=== ASSIGNED TASK ===
Return the records, each one exactly as written.

=== DATA EXTRACT ===

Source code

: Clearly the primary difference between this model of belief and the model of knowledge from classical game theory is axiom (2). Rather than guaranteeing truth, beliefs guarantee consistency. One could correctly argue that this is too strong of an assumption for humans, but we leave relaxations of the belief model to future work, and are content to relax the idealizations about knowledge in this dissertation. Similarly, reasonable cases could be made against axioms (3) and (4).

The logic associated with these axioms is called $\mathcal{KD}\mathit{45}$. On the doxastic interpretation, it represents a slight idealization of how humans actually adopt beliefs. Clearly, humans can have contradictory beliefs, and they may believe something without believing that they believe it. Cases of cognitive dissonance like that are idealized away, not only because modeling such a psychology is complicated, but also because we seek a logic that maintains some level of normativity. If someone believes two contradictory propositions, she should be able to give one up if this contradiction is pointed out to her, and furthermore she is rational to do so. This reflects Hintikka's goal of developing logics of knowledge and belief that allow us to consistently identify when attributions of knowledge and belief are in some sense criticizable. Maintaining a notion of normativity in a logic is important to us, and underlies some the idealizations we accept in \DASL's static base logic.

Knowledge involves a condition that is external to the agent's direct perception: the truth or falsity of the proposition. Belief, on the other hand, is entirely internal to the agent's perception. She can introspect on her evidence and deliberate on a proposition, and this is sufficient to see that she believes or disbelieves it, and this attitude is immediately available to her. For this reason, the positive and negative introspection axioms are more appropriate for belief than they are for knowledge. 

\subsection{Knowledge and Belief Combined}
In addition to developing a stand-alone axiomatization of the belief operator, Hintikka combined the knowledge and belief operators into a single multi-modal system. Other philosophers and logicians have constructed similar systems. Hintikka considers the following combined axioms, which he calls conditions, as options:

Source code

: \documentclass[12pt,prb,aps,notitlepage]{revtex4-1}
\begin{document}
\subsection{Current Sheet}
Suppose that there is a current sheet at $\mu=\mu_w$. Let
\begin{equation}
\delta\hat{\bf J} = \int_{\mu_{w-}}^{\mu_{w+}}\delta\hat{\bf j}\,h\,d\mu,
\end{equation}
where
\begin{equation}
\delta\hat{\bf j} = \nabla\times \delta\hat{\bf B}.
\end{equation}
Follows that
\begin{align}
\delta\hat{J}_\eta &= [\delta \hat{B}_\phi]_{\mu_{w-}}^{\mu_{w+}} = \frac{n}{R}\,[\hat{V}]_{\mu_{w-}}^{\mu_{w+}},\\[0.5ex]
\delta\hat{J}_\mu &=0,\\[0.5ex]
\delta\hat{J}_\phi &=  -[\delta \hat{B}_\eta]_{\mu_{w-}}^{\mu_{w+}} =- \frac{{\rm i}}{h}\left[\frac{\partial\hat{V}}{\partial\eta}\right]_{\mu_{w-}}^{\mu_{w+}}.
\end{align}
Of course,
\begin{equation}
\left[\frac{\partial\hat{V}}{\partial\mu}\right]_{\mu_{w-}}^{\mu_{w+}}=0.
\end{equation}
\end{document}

=== RESPONSE TO THIS EXERCISE ===
Source code

: Clearly the primary difference between this model of belief and the model of knowledge from classical game theory is axiom (2). Rather than guaranteeing truth, beliefs guarantee consistency. One could correctly argue that this is too strong of an assumption for humans, but we leave relaxations of the belief model to future work, and are content to relax the idealizations about knowledge in this dissertation. Similarly, reasonable cases could be made against axioms (3) and (4).

The logic associated with these axioms is called $\mathcal{KD}\mathit{45}$. On the doxastic interpretation, it represents a slight idealization of how humans actually adopt beliefs. Clearly, humans can have contradictory beliefs, and they may believe something without believing that they believe it. Cases of cognitive dissonance like that are idealized away, not only because modeling such a psychology is complicated, but also because we seek a logic that maintains some level of normativity. If someone believes two contradictory propositions, she should be able to give one up if this contradiction is pointed out to her, and furthermore she is rational to do so. This reflects Hintikka's goal of developing logics of knowledge and belief that allow us to consistently identify when attributions of knowledge and belief are in some sense criticizable. Maintaining a notion of normativity in a logic is important to us, and underlies some the idealizations we accept in \DASL's static base logic.

Knowledge involves a condition that is external to the agent's direct perception: the truth or falsity of the proposition. Belief, on the other hand, is entirely internal to the agent's perception. She can introspect on her evidence and deliberate on a proposition, and this is sufficient to see that she believes or disbelieves it, and this attitude is immediately available to her. For this reason, the positive and negative introspection axioms are more appropriate for belief than they are for knowledge. 

\subsection{Knowledge and Belief Combined}
In addition to developing a stand-alone axiomatization of the belief operator, Hintikka combined the knowledge and belief operators into a single multi-modal system. Other philosophers and logicians have constructed similar systems. Hintikka considers the following combined axioms, which he calls conditions, as options:

Source code

: \documentclass[12pt,prb,aps,notitlepage]{revtex4-1}
\begin{document}
\subsection{Current Sheet}
Suppose that there is a current sheet at $\mu=\mu_w$. Let
\begin{equation}
\delta\hat{\bf J} = \int_{\mu_{w-}}^{\mu_{w+}}\delta\hat{\bf j}\,h\,d\mu,
\end{equation}
where
\begin{equation}
\delta\hat{\bf j} = \nabla\times \delta\hat{\bf B}.
\end{equation}
Follows that
\begin{align}
\delta\hat{J}_\eta &= [\delta \hat{B}_\phi]_{\mu_{w-}}^{\mu_{w+}} = \frac{n}{R}\,[\hat{V}]_{\mu_{w-}}^{\mu_{w+}},\\[0.5ex]
\delta\hat{J}_\mu &=0,\\[0.5ex]
\delta\hat{J}_\phi &=  -[\delta \hat{B}_\eta]_{\mu_{w-}}^{\mu_{w+}} =- \frac{{\rm i}}{h}\left[\frac{\partial\hat{V}}{\partial\eta}\right]_{\mu_{w-}}^{\mu_{w+}}.
\end{align}
Of course,
\begin{equation}
\left[\frac{\partial\hat{V}}{\partial\mu}\right]_{\mu_{w-}}^{\mu_{w+}}=0.
\end{equation}
\end{document}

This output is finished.